I certainly didn’t want to push her to give up something that she’d promised herself, but I was glad when she agreed to go to lunch with me. This day she was uncharacteristically friendly to me as we went for her permit, and I wanted the moment to last. Unfortunately, for the last several months, she has not been very pleasant toward me and even announced to others that she and I are very different, and she didn’t like me, to which a girl in her youth group said, “I think your mother is pretty cool.” No other mothers in our church travel to Africa, lead mission trips to Mexico, or cook weird (that is, Middle Eastern, Thai, Mexican, etc.) food. Perhaps that embarrasses her.

“She’ll come around,” my husband has assured me over and over as Alexandra’s teenage moods pushed me out of her world.

Didn’t I read somewhere that girls tend to pull away from their mothers during these years? Doesn’t that have something to do with growing less dependent or asserting their own individuality as women? Whatever it is, it’s painful for me. She doesn’t open up to me and often responds in curt, one-word answers. But she fawns on Dad.

At the restaurant, we talked like old friends, shared bites from each other’s omelets, and discussed the mission trip that we’re going to take to Dallas over Christmas break. Through that lunch, I had a peak at what our relationship might become one day after Alexandra outgrows her teenage moods.

Although I had wanted both daughters to go with me on this mission trip, perhaps it was better that Larissa didn’t want to go and that I would spend one on one time with Alexandra.

Thursday, October 15, 2009

This moment in time

Driving home from the grocery store last night, I had an odd thought: for this moment in time, all is well. And the odd thing is, I expect things to go on indefinitely just as they are right now.

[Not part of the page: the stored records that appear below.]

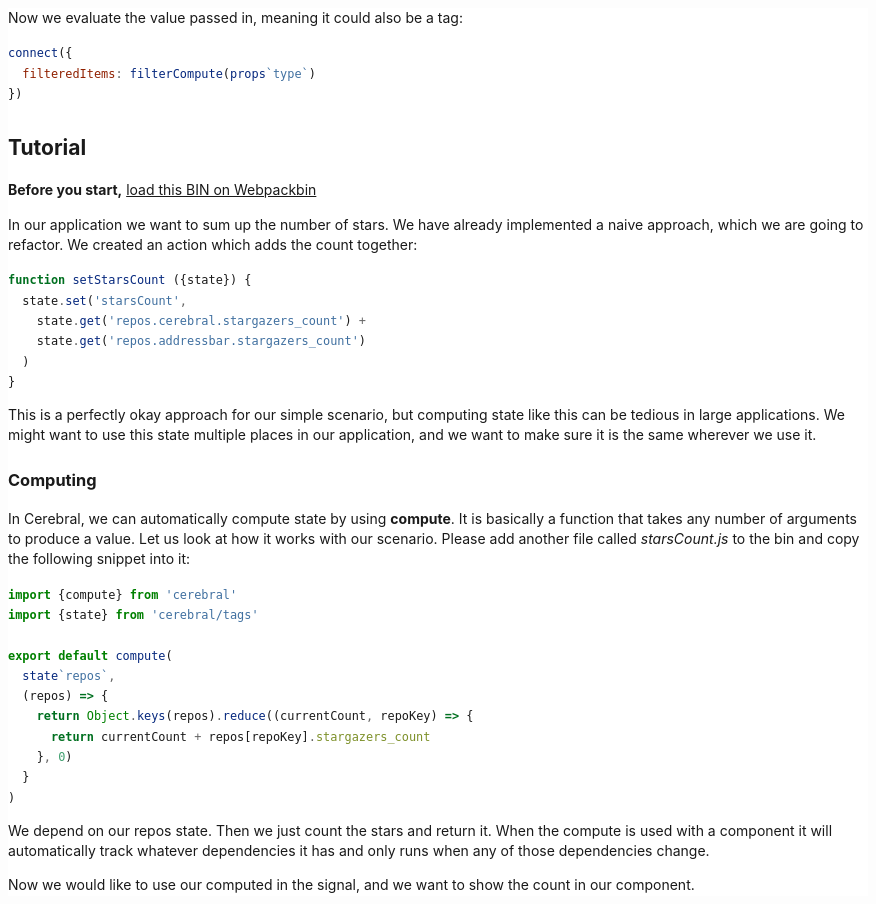 Now we evaluate the value passed in, meaning it could also be a tag:

```js
connect({
  filteredItems: filterCompute(props`type`)
})
```

## Tutorial

**Before you start,** [load this BIN on Webpackbin](https://www.webpackbin.com/bins/-KdBaa45GzVJFOxU69Gp)

In our application we want to sum up the number of stars. We have already implemented a naive approach, which we are going to refactor. We created an action which adds the count together:

```js
function setStarsCount ({state}) {
  state.set('starsCount',
    state.get('repos.cerebral.stargazers_count') +
    state.get('repos.addressbar.stargazers_count')
  )
}
```

This is a perfectly okay approach for our simple scenario, but computing state like this can be tedious in large applications. We might want to use this state multiple places in our application, and we want to make sure it is the same wherever we use it.

### Computing
In Cerebral, we can automatically compute state by using **compute**. It is basically a function that takes any number of arguments to produce a value. Let us look at how it works with our scenario. Please add another file called *starsCount.js* to the bin and copy the following snippet into it:

```js
import {compute} from 'cerebral'
import {state} from 'cerebral/tags'

export default compute(
  state`repos`,
  (repos) => {
    return Object.keys(repos).reduce((currentCount, repoKey) => {
      return currentCount + repos[repoKey].stargazers_count
    }, 0)
  }
)
```

We depend on our repos state. Then we just count the stars and return it. When the compute is used with a component it will automatically track whatever dependencies it has and only runs when any of those dependencies change.

Now we would like to use our computed in the signal, and we want to show the count in our component.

Mom is back home and functioning OK. Dad is still sitting in front of the TV hours on end, barely walking from bed to chair and back again, but still alive and not even seriously ill – and he's almost 90. My kids are all living at home. They're all teenagers and sometimes we get a bit too much togetherness, but I can't imagine them not living with me, not being here.

For this moment in time, this fall day, this is reality for me: all is well.

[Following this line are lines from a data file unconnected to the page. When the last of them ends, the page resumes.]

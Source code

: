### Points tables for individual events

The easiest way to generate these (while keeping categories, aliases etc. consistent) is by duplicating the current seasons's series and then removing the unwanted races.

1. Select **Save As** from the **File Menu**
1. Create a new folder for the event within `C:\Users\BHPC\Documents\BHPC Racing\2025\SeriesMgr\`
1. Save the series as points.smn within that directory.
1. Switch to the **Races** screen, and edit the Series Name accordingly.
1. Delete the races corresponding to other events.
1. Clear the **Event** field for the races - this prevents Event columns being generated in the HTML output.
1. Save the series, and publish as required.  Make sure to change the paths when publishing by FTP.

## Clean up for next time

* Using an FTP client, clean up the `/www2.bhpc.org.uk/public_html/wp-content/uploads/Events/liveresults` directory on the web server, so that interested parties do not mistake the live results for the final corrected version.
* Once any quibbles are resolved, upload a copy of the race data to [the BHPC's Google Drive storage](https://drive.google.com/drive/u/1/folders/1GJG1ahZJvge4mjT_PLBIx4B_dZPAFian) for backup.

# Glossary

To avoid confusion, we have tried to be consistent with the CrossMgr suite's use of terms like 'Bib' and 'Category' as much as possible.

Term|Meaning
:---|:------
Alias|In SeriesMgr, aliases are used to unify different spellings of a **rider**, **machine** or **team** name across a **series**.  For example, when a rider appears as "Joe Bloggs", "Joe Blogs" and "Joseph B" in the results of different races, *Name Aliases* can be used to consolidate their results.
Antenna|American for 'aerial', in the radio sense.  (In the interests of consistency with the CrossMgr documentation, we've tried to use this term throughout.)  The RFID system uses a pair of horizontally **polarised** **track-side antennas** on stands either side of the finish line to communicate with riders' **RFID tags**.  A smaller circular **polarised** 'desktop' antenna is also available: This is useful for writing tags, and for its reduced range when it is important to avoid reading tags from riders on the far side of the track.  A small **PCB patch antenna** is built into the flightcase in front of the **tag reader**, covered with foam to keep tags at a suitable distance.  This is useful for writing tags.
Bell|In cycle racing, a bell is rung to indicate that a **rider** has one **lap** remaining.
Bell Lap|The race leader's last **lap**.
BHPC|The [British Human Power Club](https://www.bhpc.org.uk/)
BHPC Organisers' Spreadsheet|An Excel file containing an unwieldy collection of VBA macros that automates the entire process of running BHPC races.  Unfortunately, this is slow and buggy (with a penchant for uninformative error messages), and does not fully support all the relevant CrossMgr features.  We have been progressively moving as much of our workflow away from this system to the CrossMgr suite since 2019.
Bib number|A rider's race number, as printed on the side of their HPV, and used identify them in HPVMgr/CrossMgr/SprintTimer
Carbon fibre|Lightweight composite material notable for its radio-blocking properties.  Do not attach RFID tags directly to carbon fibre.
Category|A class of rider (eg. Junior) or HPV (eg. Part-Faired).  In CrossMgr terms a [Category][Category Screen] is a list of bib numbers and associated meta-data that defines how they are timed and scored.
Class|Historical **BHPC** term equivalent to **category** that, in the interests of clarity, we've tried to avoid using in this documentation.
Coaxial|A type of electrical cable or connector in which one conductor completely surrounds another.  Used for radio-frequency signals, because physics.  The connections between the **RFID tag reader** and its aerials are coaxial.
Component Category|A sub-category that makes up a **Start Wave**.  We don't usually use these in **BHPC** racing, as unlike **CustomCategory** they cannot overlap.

It's hard to grasp that idea of perpetually passing time, especially when the passage of time steals away people. My brother died last year, so I'll never hear his voice again, share a story, or have him offer me a cup of coffee in his office. A cousin died not too long ago; we'll never walk together in his village in Ukraine. My mother's friend has a husband with Alzheimer's, another thief of memories and times gone by.

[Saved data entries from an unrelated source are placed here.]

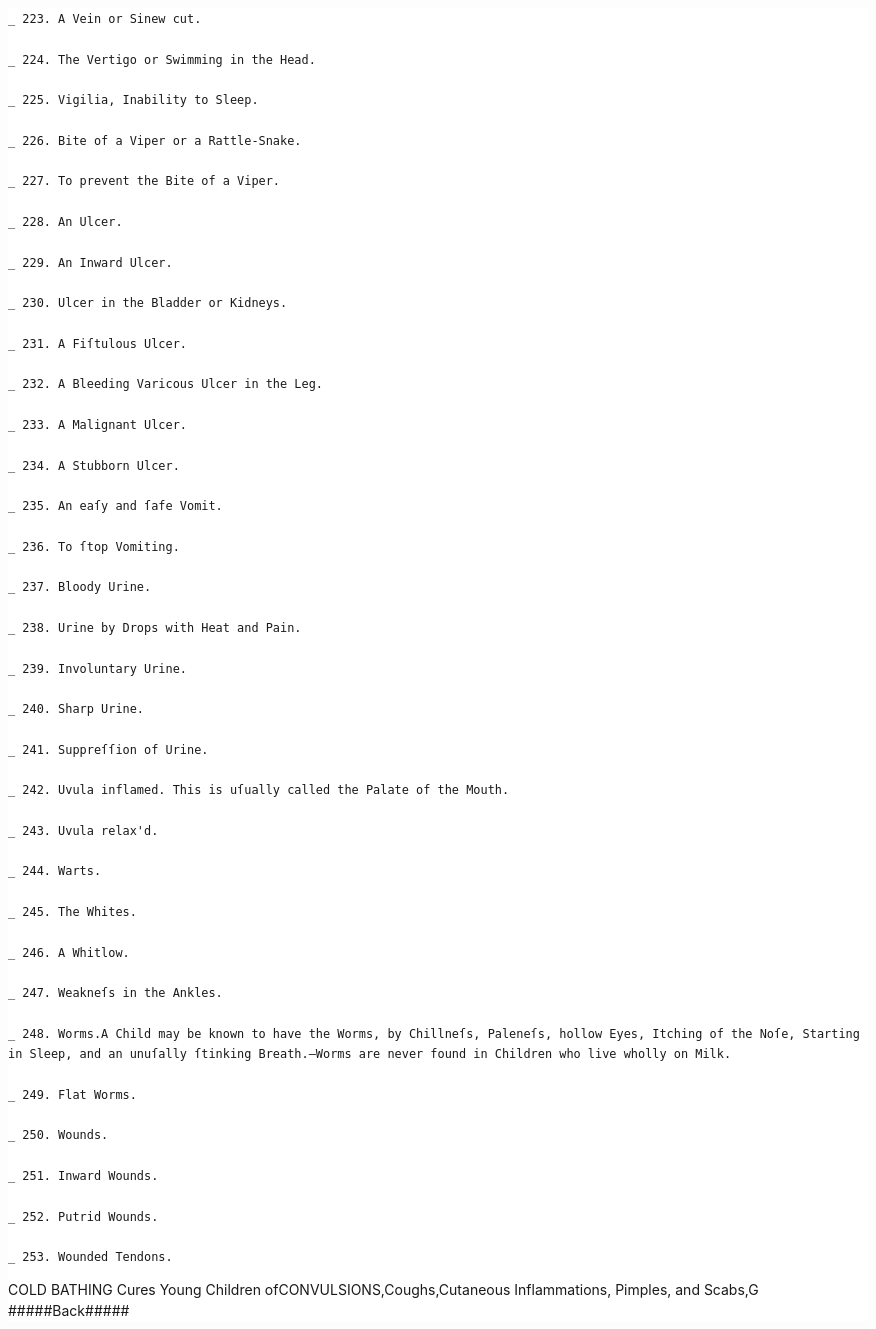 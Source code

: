     _ 223. A Vein or Sinew cut.

    _ 224. The Vertigo or Swimming in the Head.

    _ 225. Vigilia, Inability to Sleep.

    _ 226. Bite of a Viper or a Rattle-Snake.

    _ 227. To prevent the Bite of a Viper.

    _ 228. An Ulcer.

    _ 229. An Inward Ulcer.

    _ 230. Ulcer in the Bladder or Kidneys.

    _ 231. A Fiſtulous Ulcer.

    _ 232. A Bleeding Varicous Ulcer in the Leg.

    _ 233. A Malignant Ulcer.

    _ 234. A Stubborn Ulcer.

    _ 235. An eaſy and ſafe Vomit.

    _ 236. To ſtop Vomiting.

    _ 237. Bloody Urine.

    _ 238. Urine by Drops with Heat and Pain.

    _ 239. Involuntary Urine.

    _ 240. Sharp Urine.

    _ 241. Suppreſſion of Urine.

    _ 242. Uvula inflamed. This is uſually called the Palate of the Mouth.

    _ 243. Uvula relax'd.

    _ 244. Warts.

    _ 245. The Whites.

    _ 246. A Whitlow.

    _ 247. Weakneſs in the Ankles.

    _ 248. Worms.A Child may be known to have the Worms, by Chillneſs, Paleneſs, hollow Eyes, Itching of the Noſe, Starting in Sleep, and an unuſally ſtinking Breath.—Worms are never found in Children who live wholly on Milk.

    _ 249. Flat Worms.

    _ 250. Wounds.

    _ 251. Inward Wounds.

    _ 252. Putrid Wounds.

    _ 253. Wounded Tendons.
COLD BATHING Cures Young Children ofCONVULSIONS,Coughs,Cutaneous Inflammations, Pimples, and Scabs,G
#####Back#####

Even though Jacob doesn't know what he'll do next year, what he'll study or whether he'll work (I think he'll end up at the community college), this is trivial, a small trial in the story of his life, and mine.

But my parents and elderly friends and family, they're at the end of the bench, as one man said. Just not sure which one will get pushed off next. Then again, it could be someone young, like my brother.

But this evening, as fall settles in and frost nips the leaves and sends them whirling to the ground, all is well. Chaotic at times, exhausting, full of rabbits and goats, too many of us cooking and too few cleaning up, but I wouldn't have it any other way.

Thursday, October 1, 2009

Jumping another hurdle

That’s what it feels like to complete each of the tests in the Apologia science curriculum. Today the girls jumped hurdle number two in Biology. Fourteen more to go. There are sixteen modules in the book.

I think I sweat out those tests at least as much as my kids do. They aren’t the multiple-choice tests that they used to have in public school; these are all short answer!

I assign the test. The kids put it off. They do all their other subjects so the test would come too late in the day when they’re exhausted. They push it off to another day. They study. They procrastinate some more. I assign them material from the next module to push them along.

Then they take the leap: they take the test.

I nervously grade it.

They pass.

On to the next module. The next hurdle is about two weeks away.

What we have done for ourselves alone dies with us; what we have done for others and the world remains and is immortal.”